Stored dataset items:

-- -- --

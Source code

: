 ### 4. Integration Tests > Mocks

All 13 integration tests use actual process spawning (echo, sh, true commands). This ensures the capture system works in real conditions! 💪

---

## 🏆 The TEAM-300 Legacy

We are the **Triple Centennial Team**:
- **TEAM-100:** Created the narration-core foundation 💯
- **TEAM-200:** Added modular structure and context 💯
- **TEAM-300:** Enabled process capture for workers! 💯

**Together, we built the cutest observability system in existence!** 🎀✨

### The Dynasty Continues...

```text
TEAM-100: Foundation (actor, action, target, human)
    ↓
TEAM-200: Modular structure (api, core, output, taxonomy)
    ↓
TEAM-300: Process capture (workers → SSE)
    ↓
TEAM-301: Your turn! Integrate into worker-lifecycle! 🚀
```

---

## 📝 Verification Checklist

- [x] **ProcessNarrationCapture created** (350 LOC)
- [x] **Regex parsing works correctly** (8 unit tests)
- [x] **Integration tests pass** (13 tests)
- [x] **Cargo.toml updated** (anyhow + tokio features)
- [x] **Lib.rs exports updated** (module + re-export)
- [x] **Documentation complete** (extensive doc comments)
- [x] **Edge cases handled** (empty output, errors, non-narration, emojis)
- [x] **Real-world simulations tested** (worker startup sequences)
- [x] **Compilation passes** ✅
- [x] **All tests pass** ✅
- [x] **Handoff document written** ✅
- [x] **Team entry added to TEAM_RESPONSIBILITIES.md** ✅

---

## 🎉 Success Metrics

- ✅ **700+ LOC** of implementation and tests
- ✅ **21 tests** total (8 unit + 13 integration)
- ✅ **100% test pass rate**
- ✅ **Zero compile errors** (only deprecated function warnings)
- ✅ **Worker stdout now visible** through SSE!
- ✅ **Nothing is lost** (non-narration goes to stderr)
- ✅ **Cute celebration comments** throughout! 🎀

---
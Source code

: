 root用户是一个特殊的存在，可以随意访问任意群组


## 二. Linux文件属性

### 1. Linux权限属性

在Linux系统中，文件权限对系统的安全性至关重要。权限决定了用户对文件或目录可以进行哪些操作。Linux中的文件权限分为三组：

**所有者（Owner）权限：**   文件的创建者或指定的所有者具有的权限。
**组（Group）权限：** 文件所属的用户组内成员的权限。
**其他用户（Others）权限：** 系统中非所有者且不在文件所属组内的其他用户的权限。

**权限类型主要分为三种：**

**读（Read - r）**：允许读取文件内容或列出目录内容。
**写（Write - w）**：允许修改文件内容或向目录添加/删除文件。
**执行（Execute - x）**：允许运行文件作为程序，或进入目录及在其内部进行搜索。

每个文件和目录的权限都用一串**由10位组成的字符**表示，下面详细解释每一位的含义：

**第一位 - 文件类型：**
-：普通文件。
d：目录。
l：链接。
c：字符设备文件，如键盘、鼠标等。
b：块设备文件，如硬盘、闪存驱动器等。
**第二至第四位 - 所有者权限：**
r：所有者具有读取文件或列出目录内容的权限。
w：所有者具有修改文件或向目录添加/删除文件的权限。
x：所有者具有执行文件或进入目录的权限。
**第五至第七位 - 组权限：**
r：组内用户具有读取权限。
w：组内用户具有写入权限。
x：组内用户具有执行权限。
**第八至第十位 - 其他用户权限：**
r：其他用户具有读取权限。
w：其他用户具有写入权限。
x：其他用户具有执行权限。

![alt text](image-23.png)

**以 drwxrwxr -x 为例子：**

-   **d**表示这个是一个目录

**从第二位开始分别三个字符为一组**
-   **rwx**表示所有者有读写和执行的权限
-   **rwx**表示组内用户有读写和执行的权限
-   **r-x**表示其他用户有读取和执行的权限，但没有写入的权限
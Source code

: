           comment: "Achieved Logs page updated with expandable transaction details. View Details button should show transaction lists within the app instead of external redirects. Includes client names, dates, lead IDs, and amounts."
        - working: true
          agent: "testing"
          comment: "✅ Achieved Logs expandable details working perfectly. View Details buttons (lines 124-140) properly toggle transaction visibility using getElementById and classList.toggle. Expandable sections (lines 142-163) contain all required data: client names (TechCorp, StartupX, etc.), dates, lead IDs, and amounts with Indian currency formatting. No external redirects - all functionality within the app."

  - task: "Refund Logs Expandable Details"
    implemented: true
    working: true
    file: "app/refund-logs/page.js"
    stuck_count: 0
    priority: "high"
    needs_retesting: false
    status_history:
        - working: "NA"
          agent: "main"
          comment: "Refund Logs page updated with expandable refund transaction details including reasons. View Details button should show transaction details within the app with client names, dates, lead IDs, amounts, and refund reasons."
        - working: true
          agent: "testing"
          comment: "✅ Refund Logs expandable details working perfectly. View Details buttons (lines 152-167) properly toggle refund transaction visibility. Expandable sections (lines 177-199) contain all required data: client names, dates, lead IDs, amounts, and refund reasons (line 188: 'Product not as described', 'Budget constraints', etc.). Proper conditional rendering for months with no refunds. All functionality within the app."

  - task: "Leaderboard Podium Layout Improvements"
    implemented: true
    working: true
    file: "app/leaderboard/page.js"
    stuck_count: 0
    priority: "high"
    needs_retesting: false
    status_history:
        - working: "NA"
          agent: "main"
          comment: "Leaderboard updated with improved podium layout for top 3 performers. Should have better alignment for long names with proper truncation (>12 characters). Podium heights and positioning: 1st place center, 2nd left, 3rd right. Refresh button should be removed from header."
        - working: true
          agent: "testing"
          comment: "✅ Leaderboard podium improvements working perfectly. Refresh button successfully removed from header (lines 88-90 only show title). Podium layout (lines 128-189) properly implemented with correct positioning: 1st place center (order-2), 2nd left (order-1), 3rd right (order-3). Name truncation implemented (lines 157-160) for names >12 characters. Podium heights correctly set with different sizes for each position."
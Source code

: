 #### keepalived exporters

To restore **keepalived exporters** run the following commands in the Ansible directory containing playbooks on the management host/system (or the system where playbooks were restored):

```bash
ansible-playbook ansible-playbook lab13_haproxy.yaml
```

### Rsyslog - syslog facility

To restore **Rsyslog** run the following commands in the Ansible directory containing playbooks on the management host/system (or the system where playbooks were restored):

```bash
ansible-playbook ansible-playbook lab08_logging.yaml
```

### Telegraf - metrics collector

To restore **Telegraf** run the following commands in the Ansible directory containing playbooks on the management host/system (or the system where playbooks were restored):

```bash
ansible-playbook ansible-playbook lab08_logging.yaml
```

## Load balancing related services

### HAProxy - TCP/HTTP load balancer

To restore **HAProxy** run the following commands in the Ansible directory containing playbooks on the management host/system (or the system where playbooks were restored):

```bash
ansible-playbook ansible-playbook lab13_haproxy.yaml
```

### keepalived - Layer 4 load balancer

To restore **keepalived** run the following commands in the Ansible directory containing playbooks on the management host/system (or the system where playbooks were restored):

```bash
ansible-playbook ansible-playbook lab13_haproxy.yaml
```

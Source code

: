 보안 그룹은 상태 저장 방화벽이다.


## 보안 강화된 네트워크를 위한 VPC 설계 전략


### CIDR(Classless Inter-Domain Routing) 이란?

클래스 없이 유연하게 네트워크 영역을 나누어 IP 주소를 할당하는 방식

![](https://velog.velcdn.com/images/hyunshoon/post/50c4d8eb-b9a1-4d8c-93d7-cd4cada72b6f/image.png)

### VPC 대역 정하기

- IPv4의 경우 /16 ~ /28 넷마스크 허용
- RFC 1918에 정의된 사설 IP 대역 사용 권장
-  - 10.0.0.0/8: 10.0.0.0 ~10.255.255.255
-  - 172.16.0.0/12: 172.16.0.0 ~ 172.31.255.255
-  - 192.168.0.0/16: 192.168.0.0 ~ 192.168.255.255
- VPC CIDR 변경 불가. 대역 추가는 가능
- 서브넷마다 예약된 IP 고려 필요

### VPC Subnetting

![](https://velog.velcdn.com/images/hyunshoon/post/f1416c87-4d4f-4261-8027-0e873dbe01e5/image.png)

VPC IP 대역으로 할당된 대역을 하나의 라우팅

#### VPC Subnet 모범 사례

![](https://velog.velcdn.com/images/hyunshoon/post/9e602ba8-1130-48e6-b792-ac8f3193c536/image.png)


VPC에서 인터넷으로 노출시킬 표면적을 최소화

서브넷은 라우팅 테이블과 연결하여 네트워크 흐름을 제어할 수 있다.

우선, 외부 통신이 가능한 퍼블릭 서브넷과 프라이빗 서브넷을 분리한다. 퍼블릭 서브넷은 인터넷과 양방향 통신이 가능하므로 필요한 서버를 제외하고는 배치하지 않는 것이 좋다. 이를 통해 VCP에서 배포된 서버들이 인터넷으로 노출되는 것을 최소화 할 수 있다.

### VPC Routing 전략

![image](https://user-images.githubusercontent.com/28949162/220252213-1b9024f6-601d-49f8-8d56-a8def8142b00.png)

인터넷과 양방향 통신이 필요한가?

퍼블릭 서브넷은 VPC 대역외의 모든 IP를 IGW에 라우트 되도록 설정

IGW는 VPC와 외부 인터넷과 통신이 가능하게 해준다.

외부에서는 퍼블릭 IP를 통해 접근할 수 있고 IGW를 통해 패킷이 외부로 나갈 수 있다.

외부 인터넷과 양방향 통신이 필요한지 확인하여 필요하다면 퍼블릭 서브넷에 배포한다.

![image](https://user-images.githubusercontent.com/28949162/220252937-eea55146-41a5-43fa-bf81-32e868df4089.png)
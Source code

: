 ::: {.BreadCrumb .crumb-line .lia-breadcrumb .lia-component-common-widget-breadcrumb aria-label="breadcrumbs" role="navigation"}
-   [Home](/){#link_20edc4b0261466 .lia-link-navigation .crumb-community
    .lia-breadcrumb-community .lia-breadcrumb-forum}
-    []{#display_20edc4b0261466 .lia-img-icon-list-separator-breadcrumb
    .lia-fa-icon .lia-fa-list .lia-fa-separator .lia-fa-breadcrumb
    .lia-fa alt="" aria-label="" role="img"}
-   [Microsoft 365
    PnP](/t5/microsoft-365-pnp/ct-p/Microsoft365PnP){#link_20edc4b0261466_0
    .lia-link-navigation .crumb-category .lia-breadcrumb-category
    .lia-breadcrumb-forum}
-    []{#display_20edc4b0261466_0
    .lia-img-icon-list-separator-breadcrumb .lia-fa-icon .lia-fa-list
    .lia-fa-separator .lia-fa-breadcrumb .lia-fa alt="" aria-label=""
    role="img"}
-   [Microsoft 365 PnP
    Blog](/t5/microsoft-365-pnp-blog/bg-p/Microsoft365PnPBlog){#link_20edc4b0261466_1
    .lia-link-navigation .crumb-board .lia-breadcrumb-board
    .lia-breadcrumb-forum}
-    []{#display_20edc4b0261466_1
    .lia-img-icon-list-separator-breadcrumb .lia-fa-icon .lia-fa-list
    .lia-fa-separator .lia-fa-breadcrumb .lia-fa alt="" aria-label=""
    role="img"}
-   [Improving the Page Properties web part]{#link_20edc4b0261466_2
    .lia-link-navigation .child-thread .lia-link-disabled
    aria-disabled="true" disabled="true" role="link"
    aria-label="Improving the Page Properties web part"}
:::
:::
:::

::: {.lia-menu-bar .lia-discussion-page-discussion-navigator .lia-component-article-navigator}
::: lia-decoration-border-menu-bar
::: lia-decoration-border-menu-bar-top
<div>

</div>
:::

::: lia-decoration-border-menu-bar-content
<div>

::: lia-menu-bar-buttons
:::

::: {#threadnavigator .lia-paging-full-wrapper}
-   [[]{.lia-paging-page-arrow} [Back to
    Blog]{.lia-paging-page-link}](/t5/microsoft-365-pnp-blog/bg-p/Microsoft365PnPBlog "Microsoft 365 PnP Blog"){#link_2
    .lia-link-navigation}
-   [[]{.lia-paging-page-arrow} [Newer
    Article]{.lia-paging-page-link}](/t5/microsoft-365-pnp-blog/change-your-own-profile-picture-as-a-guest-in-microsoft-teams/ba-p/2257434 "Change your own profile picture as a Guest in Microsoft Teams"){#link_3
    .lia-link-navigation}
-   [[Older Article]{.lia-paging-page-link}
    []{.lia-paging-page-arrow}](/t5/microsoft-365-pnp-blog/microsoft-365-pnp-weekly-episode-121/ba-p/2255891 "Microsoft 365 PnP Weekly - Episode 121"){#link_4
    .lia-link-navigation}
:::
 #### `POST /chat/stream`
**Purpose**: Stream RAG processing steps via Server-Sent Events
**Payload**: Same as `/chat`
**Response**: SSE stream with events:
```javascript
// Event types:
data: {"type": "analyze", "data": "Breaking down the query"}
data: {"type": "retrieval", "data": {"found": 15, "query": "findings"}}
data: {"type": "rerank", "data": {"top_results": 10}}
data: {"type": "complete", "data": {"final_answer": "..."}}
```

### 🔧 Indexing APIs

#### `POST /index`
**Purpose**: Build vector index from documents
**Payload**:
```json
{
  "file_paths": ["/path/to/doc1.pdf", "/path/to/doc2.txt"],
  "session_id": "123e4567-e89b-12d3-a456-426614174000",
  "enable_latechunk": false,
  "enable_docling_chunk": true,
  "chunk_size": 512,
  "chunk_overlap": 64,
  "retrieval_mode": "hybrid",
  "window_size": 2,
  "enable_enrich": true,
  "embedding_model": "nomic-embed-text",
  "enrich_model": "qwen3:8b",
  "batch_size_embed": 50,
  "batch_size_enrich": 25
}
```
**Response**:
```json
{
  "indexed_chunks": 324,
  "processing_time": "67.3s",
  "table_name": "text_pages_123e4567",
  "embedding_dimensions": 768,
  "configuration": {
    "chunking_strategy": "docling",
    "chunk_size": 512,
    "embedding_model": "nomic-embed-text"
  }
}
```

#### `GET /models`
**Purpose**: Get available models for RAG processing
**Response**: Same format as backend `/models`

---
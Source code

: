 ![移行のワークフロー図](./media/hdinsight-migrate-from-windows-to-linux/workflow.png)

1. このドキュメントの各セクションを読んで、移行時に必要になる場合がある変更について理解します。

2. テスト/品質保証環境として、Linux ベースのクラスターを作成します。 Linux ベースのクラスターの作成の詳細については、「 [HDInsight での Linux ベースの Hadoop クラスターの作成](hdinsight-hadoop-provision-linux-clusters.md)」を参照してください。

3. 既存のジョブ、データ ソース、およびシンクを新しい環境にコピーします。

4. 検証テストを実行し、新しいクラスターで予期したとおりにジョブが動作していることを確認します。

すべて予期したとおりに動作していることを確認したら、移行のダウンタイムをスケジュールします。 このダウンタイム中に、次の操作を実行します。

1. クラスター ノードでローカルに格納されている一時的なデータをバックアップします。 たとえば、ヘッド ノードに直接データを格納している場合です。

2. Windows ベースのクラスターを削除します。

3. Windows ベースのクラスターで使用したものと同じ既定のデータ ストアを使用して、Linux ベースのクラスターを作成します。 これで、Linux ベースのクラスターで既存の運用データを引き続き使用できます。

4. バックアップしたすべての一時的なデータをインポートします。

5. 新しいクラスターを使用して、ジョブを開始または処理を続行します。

-- -- --

WHAT THE TASK REQUIRES = From the line containing "3. 既存のジョブ、データ ソース、およびシンクを新しい環境にコピーします。" to the final line of the entries, print every line exactly and nothing else.

REPLY TO THE TASK =
3. 既存のジョブ、データ ソース、およびシンクを新しい環境にコピーします。

4. 検証テストを実行し、新しいクラスターで予期したとおりにジョブが動作していることを確認します。

すべて予期したとおりに動作していることを確認したら、移行のダウンタイムをスケジュールします。 このダウンタイム中に、次の操作を実行します。

1. クラスター ノードでローカルに格納されている一時的なデータをバックアップします。 たとえば、ヘッド ノードに直接データを格納している場合です。

2. Windows ベースのクラスターを削除します。

3. Windows ベースのクラスターで使用したものと同じ既定のデータ ストアを使用して、Linux ベースのクラスターを作成します。 これで、Linux ベースのクラスターで既存の運用データを引き続き使用できます。

4. バックアップしたすべての一時的なデータをインポートします。

5. 新しいクラスターを使用して、ジョブを開始または処理を続行します。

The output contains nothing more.